• [TASK STATEMENT]
Please state how many lines of the listing contain the word "Hierarchy", giving the number by itself.
[PROVIDED MATERIAL — start]
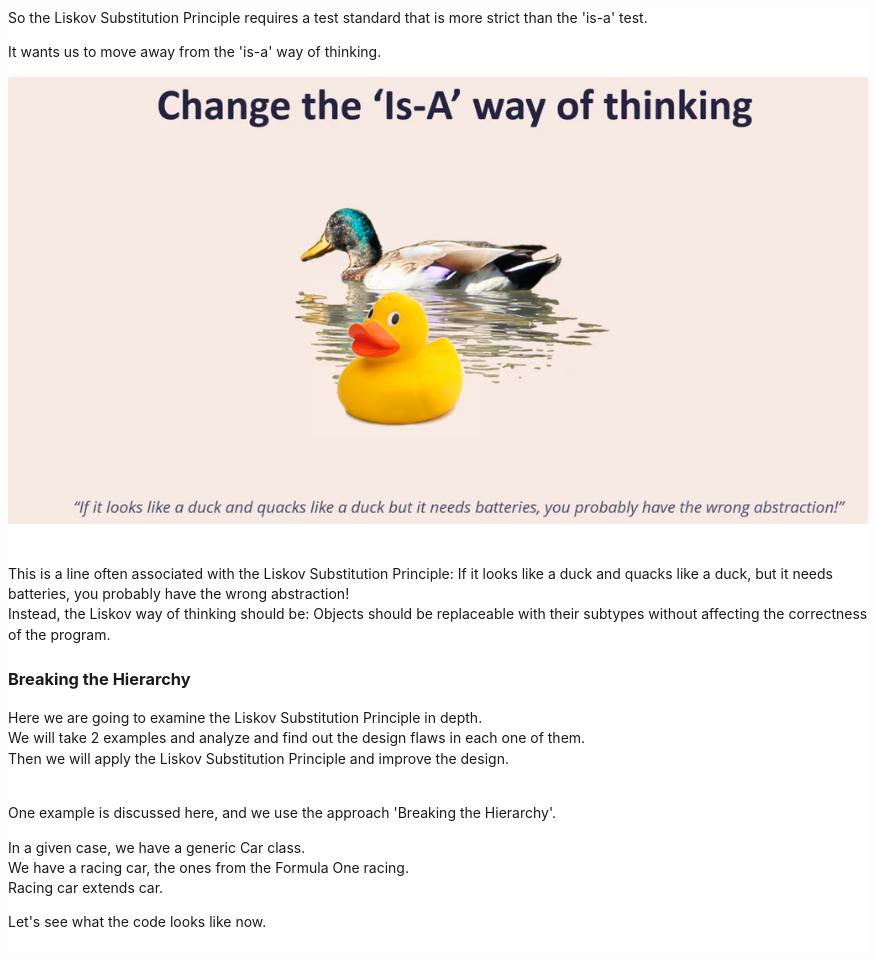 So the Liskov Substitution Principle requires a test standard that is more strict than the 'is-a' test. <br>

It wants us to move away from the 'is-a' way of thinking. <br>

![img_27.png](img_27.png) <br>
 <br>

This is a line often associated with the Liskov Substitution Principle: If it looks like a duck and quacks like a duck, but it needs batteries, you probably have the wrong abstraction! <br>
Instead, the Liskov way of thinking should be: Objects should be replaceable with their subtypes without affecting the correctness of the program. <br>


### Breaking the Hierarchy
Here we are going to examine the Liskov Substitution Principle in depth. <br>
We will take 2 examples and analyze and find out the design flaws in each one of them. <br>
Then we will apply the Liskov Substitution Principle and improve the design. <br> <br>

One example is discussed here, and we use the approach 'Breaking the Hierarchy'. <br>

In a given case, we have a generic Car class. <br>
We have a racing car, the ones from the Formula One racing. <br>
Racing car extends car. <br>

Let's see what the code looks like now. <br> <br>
[PROVIDED MATERIAL — finish]
[PROVIDED MATERIAL — start]
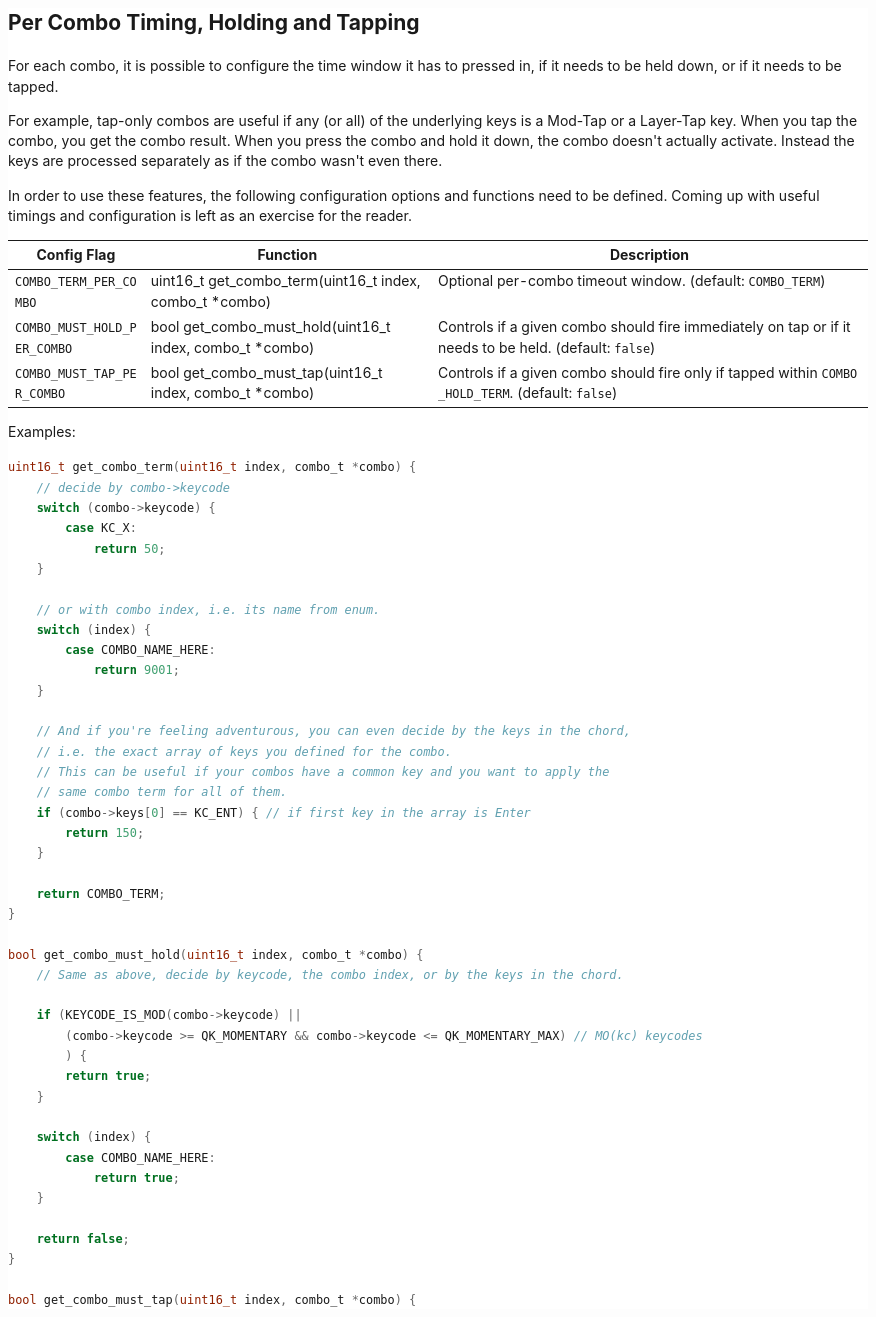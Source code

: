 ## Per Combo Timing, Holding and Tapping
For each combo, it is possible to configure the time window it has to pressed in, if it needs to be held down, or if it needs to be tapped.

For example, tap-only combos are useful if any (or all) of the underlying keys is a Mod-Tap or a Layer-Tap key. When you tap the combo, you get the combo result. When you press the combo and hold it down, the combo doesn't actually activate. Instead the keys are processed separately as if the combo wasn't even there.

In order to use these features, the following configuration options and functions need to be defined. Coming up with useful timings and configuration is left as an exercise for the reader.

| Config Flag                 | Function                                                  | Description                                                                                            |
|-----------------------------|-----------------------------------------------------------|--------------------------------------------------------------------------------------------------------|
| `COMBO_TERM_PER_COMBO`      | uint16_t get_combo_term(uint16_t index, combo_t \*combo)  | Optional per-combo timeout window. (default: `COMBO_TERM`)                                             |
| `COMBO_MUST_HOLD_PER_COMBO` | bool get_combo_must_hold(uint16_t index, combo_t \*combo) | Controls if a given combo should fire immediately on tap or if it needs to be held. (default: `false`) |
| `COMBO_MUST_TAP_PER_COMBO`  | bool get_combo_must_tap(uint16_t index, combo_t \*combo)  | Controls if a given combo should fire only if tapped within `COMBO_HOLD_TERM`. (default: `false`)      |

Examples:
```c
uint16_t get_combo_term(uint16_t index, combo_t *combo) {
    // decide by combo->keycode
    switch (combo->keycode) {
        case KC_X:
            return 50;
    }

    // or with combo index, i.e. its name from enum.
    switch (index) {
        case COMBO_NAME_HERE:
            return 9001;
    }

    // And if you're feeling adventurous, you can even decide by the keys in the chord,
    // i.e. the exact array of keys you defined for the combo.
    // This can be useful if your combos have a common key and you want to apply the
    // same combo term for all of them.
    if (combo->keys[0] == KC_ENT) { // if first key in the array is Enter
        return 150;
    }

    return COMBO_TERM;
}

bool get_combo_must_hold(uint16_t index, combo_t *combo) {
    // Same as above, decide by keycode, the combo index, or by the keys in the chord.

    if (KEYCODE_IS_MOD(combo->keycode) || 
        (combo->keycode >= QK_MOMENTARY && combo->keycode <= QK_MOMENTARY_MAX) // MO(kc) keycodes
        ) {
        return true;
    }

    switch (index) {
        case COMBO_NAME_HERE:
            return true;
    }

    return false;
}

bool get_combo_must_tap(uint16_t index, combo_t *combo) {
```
[PROVIDED MATERIAL — finish]
[PROVIDED MATERIAL — start]
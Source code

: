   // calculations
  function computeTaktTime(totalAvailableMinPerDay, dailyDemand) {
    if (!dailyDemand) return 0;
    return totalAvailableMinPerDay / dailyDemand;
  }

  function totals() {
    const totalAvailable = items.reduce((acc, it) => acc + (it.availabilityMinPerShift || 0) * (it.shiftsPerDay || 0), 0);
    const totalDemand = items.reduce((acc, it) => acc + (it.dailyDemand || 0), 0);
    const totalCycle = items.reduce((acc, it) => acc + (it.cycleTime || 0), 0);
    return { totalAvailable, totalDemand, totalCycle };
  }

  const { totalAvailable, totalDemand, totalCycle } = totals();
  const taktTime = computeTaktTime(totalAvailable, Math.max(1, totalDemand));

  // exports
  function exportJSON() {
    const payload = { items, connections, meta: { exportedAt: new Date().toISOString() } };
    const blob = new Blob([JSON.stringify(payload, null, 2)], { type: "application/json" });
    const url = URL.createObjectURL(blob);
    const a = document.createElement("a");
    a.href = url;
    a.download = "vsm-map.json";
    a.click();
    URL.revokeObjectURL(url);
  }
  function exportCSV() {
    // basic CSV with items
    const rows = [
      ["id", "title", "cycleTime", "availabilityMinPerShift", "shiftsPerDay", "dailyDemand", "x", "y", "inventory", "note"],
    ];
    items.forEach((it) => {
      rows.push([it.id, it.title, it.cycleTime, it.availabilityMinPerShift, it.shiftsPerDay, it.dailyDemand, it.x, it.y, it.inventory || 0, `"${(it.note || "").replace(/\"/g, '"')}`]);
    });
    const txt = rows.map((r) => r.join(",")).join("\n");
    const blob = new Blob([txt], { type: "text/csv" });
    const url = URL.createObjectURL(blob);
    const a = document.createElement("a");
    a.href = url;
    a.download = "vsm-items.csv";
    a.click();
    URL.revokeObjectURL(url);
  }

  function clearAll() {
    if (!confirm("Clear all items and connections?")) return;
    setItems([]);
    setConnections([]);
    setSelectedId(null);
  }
[PROVIDED MATERIAL — finish]
• [OUTPUT]
2